Performance impact of using NTEXT field in SSIS

2019-02-25 04:33发布

We are bringing in data from a source system to our data warehouse.

They are changing some of their columns from nvarchar(255) to nvarchar(max). Looking at their data it seems like 95% of the data is under 255 characters and 99% (probably 100%) under 4000 characters. We're having to change our SSIS package metadata to use NTEXT to bring in these columns (they're converting 8 columns across 4 tables).

I'm not familiar with how SSIS handle nvarchar(max) (in SQL Server) /NTEXT (in SSIS) and what performance impact (if any) there will be. Does SSIS handle these datatypes differently and possibly more slowly?

We basically do a straight read and dump into our staging environment and then proceed from there. I know the limitations on the SQL side but not on the SSIS phase.

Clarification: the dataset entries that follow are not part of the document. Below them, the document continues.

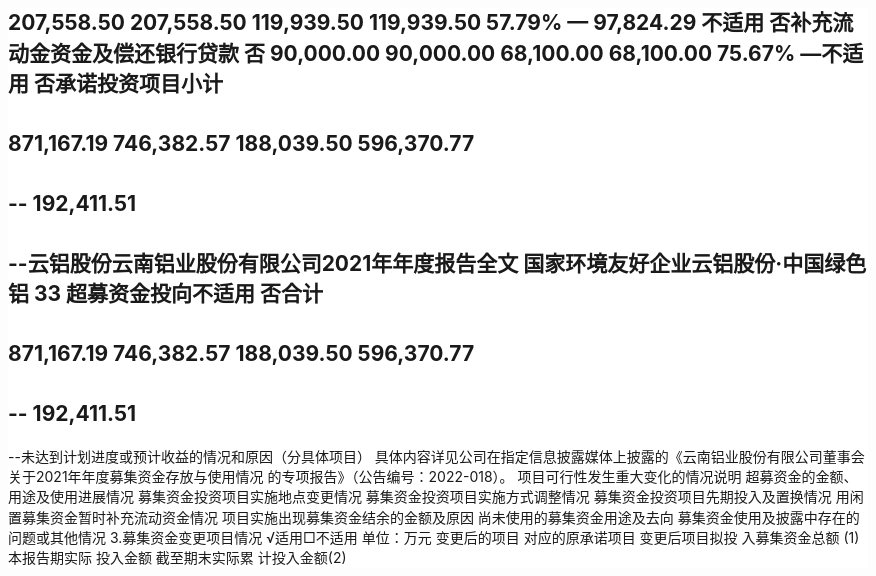 207,558.50
207,558.50
119,939.50
119,939.50
57.79%
—
97,824.29
不适用
否补充流动金资金及偿还银行贷款
否
90,000.00
90,000.00
68,100.00
68,100.00
75.67%
—不适用
否承诺投资项目小计
--
871,167.19
746,382.57
188,039.50
596,370.77
--
--
192,411.51
--
--云铝股份云南铝业股份有限公司2021年年度报告全文
国家环境友好企业云铝股份·中国绿色铝
33
超募资金投向不适用
否合计
--
871,167.19
746,382.57
188,039.50
596,370.77
--
--
192,411.51
--
--未达到计划进度或预计收益的情况和原因（分具体项目）
具体内容详见公司在指定信息披露媒体上披露的《云南铝业股份有限公司董事会关于2021年年度募集资金存放与使用情况
的专项报告》（公告编号：2022-018）。
项目可行性发生重大变化的情况说明
超募资金的金额、用途及使用进展情况
募集资金投资项目实施地点变更情况
募集资金投资项目实施方式调整情况
募集资金投资项目先期投入及置换情况
用闲置募集资金暂时补充流动资金情况
项目实施出现募集资金结余的金额及原因
尚未使用的募集资金用途及去向
募集资金使用及披露中存在的问题或其他情况
3.募集资金变更项目情况
√适用□不适用
单位：万元
变更后的项目
对应的原承诺项目
变更后项目拟投
入募集资金总额
(1)
本报告期实际
投入金额
截至期末实际累
计投入金额(2) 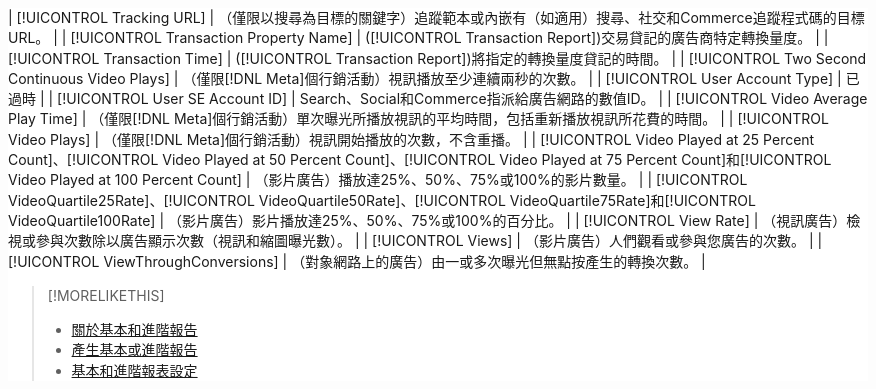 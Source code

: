| [!UICONTROL Tracking URL] | （僅限以搜尋為目標的關鍵字）追蹤範本或內嵌有（如適用）搜尋、社交和Commerce追蹤程式碼的目標URL。 |
| [!UICONTROL Transaction Property Name] | ([!UICONTROL Transaction Report])交易貸記的廣告商特定轉換量度。 |
| [!UICONTROL Transaction Time] | ([!UICONTROL Transaction Report])將指定的轉換量度貸記的時間。 |
| [!UICONTROL Two Second Continuous Video Plays] | （僅限[!DNL Meta]個行銷活動）視訊播放至少連續兩秒的次數。 |
| [!UICONTROL User Account Type] | 已過時 |
| [!UICONTROL User SE Account ID] | Search、Social和Commerce指派給廣告網路的數值ID。 |
| [!UICONTROL Video Average Play Time] | （僅限[!DNL Meta]個行銷活動）單次曝光所播放視訊的平均時間，包括重新播放視訊所花費的時間。 |
| [!UICONTROL Video Plays] | （僅限[!DNL Meta]個行銷活動）視訊開始播放的次數，不含重播。 |
| [!UICONTROL Video Played at 25 Percent Count]、[!UICONTROL Video Played at 50 Percent Count]、[!UICONTROL Video Played at 75 Percent Count]和[!UICONTROL Video Played at 100 Percent Count] | （影片廣告）播放達25%、50%、75%或100%的影片數量。 |
| [!UICONTROL VideoQuartile25Rate]、[!UICONTROL VideoQuartile50Rate]、[!UICONTROL VideoQuartile75Rate]和[!UICONTROL VideoQuartile100Rate] | （影片廣告）影片播放達25%、50%、75%或100%的百分比。 |
| [!UICONTROL View Rate] | （視訊廣告）檢視或參與次數除以廣告顯示次數（視訊和縮圖曝光數）。 |
| [!UICONTROL Views] | （影片廣告）人們觀看或參與您廣告的次數。 |
| [!UICONTROL ViewThroughConversions] | （對象網路上的廣告）由一或多次曝光但無點按產生的轉換次數。 |



>[!MORELIKETHIS]
>
>* [關於基本和進階報告](/help/search-social-commerce/reports/management/basic-advanced/basic-advanced-report-about.md)
>* [產生基本或進階報告](/help/search-social-commerce/reports/management/basic-advanced/basic-advanced-report-generate.md)
>* [基本和進階報表設定](/help/search-social-commerce/reports/management/basic-advanced/basic-advanced-report-settings.md)
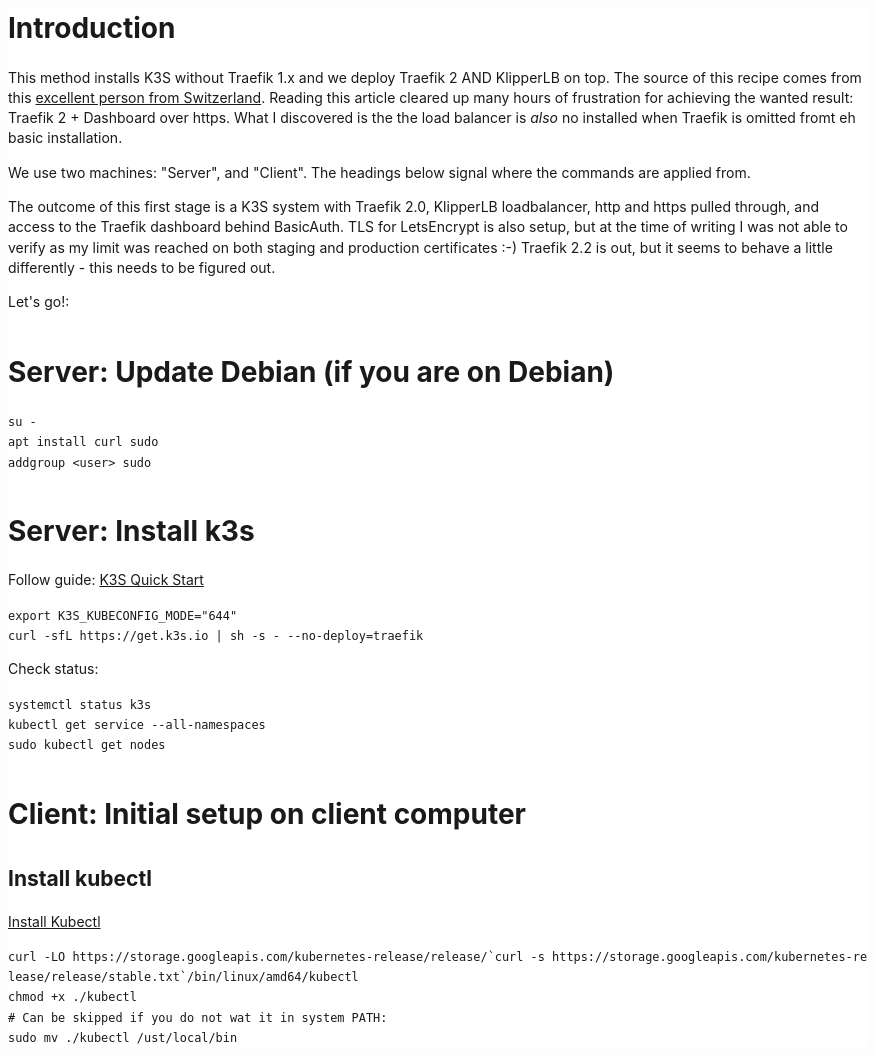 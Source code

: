 # Introduction

This method installs K3S without Traefik 1.x and we deploy Traefik 2 AND KlipperLB on top.
The source of this recipe comes from this [excellent person from Switzerland](https://www.cellerich.ch/2020/02/16/use-traefik-2-x-with-automatic-lets-encrypt-with-your-k3s-cluster-on-civo/).  Reading this article cleared up many hours of frustration for achieving the wanted result: Traefik 2 + Dashboard over https.  What I discovered is the the load balancer is _also_ no installed when Traefik is omitted fromt eh basic installation.

We use two machines: "Server", and "Client".  The headings below signal where the commands are applied from.

The outcome of this first stage is a K3S system with Traefik 2.0, KlipperLB loadbalancer, http and https pulled through, and access to the Traefik dashboard behind BasicAuth.  TLS for LetsEncrypt is also setup, but at the time of writing I was not able to verify as my limit was reached on both staging and production certificates :-)
Traefik 2.2 is out, but it seems to behave a little differently - this needs to be figured out.

Let's go!:

# Server: Update Debian (if you are on Debian)

    su -
    apt install curl sudo
    addgroup <user> sudo

# Server: Install k3s
Follow guide: [K3S Quick Start](https://rancher.com/docs/k3s/latest/en/quick-start/)

    export K3S_KUBECONFIG_MODE="644"
    curl -sfL https://get.k3s.io | sh -s - --no-deploy=traefik

Check status:

    systemctl status k3s
    kubectl get service --all-namespaces
    sudo kubectl get nodes

# Client: Initial setup on client computer
## Install kubectl
[Install Kubectl](https://kubernetes.io/docs/tasks/tools/install-kubectl/)

    curl -LO https://storage.googleapis.com/kubernetes-release/release/`curl -s https://storage.googleapis.com/kubernetes-release/release/stable.txt`/bin/linux/amd64/kubectl
    chmod +x ./kubectl
    # Can be skipped if you do not wat it in system PATH:
    sudo mv ./kubectl /ust/local/bin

SQL Server 2012 / SSIS 2012

1条回答
做个烂人
2楼-- · 2019-02-25 04:55

Stop the owners of the source system now before they have a disaster on their hands. See also

Those articles and answers cover some of the reasons this is going to hurt your database.

Let's talk about SSIS and the Data Flow Task. The data flow task works on the concept of buffers. A buffer is a pre-size unit of memory that N rows of data will fit into. This is one of the fundamental reasons SSIS is so persnickety about data types and is always checking them. We can fit 1000 @ 100 byte buffers into memory. But then you go and double the size of all the columns in the source and suddenly, only 500 fit rows fit into memory at one time. That likely slows down the total throughput.

Binary/Large object data/stream data is different. SSIS doesn't/can't know whether that data will fit into memory. You might dodge a bullet and it the execution engine will be able to fit your strings in the buffer and while you could have some slow down, it may not be appreciable. But, what if the engine determines this really is LOB data? Then you're humped. You can watch your performance slow to a crawl as SSIS creates all these lovely little files in your BLOBTempStoragePath location, and possibly BufferTempStoragePath. Instead of having data in the buffer (memory = fast) you instead have a pointer in your buffer to a physical path on disk (disk = slow).

And you get to pay the performance penalty a lot for it. Think about it. You pull all the data out of dbo.BadDecision for your ETL process. That data is likely not all in the buffer cache so SQL Server, or whatever host DB you are using has to read all that data in from disk. Disk is slow. Maybe you stream that across the network to an ETL server. Those fat types can't fit into memory so they get written back out to disk, possibly not even fast disk because you didn't set the buffer paths. Assuming you don't fill up the C: and crash the server, you pay to write the data you just read off of disk into individual little files while the data moves through the pipeline. That batch of records is now ready to be written to the target tables - guess what? We need to read that data back out of those files to actually store it. And of course, the target system then rewrites that data to disk.

Sounds like fun, doesn't it?

So fight, fight this with everything you have. It is a poor, lazy decision that is going to bite the company, not just you and your team, heavily in the ass.

Was unclear the exact mechanics of the engine spilling to disk for LOBs. Article by John Welch clarifies: LOBs in the SSIS Dataflow

Because these data types have the potential to hold so much data, SSIS handles them a little differently than the standard data types. They are allocated separately from regular data in the buffers. When there is memory pressure, SSIS spools buffers to disk. The potential size of LOB data makes it very likely to be spooled, which can be a pretty major performance bottleneck.